Ok, this guy was a particularly good student (and his girlfriend Michelle was no slouch with the rod, either!). But it was clear to see how the feel of the EXP4 and the versatility of the 4-cast line helped so much with the learning experience. It’s just so user-friendly.
New for this season, I’ve been teaching all my trout fishing clients in the UK with Guideline’s EXP4 series rods. Though it’s still early in the season, I’m already convinced I made the right choice.
As an AAPGAI master instructor and member of the Guideline Power team, I think it’s critical what gear I put in the hands of my clients – especially beginners who are often experiencing their first taste of fly fishing.
My kit has to look great and give my clients a quality feel from the off. It has to have excellent components and be robust. It has to be capable of all the casts I teach in a single-handed tuition session – from basic overheads to roll casts, double hauls and single-handed spey casts. It has to be able to produce tight loops, maintain line shape on long casts, minimize tip bounce that upsets the bottom leg of the loop and generate high line speeds. It needs to be able to deliver short casts and smoothly handle the power for longer casts. And it needs to have feel and suit a wide range of casters. That means a tip that recovers quickly and a progressive action that flexes more deeply as the line length increases.

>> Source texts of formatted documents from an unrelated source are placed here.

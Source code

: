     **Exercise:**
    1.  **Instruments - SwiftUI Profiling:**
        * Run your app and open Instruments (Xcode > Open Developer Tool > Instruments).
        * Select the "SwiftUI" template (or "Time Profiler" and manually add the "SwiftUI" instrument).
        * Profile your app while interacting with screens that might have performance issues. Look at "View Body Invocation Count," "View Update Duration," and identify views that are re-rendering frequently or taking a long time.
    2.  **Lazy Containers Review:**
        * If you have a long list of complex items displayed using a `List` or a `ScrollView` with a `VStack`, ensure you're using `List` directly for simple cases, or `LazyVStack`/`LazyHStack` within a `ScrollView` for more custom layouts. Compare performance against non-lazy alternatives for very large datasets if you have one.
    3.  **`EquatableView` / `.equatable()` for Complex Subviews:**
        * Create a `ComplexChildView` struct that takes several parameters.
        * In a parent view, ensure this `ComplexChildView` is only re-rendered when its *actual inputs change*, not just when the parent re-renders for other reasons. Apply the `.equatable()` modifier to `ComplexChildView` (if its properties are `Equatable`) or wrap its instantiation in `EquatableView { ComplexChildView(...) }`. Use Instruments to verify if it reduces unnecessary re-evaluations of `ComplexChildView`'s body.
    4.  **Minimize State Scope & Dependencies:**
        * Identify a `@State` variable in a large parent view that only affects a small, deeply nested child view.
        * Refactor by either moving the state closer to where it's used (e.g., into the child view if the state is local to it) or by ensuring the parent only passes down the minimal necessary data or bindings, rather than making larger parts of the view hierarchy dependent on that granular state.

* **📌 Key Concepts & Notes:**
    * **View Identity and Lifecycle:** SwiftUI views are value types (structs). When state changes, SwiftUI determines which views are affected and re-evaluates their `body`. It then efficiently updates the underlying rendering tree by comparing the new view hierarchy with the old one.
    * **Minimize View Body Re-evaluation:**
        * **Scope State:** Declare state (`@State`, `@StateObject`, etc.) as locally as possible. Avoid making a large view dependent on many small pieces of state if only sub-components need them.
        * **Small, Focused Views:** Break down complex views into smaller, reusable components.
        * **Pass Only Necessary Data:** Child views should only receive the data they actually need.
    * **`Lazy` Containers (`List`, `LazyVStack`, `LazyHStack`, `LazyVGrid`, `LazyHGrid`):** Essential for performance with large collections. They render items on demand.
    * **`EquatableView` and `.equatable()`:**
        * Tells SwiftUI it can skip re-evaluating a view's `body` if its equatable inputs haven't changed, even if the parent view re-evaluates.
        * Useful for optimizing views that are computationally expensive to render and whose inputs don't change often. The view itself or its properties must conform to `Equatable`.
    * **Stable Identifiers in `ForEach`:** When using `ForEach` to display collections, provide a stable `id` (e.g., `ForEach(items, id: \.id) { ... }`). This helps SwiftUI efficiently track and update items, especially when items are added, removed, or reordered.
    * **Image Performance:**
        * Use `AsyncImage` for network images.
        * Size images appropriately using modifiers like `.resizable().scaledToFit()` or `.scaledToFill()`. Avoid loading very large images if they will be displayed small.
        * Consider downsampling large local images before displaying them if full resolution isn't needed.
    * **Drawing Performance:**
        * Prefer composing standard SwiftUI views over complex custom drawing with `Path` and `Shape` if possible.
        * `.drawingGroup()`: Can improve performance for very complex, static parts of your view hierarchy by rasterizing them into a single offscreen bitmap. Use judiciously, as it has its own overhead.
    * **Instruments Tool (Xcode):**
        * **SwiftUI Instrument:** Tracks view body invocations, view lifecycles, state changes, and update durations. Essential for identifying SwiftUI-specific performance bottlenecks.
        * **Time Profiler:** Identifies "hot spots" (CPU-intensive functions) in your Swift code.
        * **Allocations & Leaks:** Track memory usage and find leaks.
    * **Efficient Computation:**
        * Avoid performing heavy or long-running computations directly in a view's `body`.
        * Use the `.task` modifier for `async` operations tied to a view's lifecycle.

That’s a lot to ask. And then there’s the tricky bit – it needs to be affordable so that novices are not put off or sent away feeling that they have to spend a small fortune to take up our sport. I insist on quality kit but I want to show novice anglers that they can produce great results with affordable kit if they choose carefully.
So, for stillwater trout fishing tuition here in the south of England, I’ve settled on the 9’ #6 EXP4 teamed up with a WF6 4-Cast floating line and a Reelmaster LA 46 reel. I thought it might be good – but it’s turned out to be the best beginners’ outfit I’ve used. Roll casts, feel on a short line, deeper flex for long casts, tip control – it’s all there. After a few sessions, I have complete confidence in it as my go-to tuition set-up.
And, more to the point, my students like Matt have complete confidence in it. And it turns out the EXP4 is also a joy to play fish on, flexing smoothly and consistently, cushioning the hookhold and giving great feedback during the fight. Just ask Matt. I didn’t think he was going to give it back!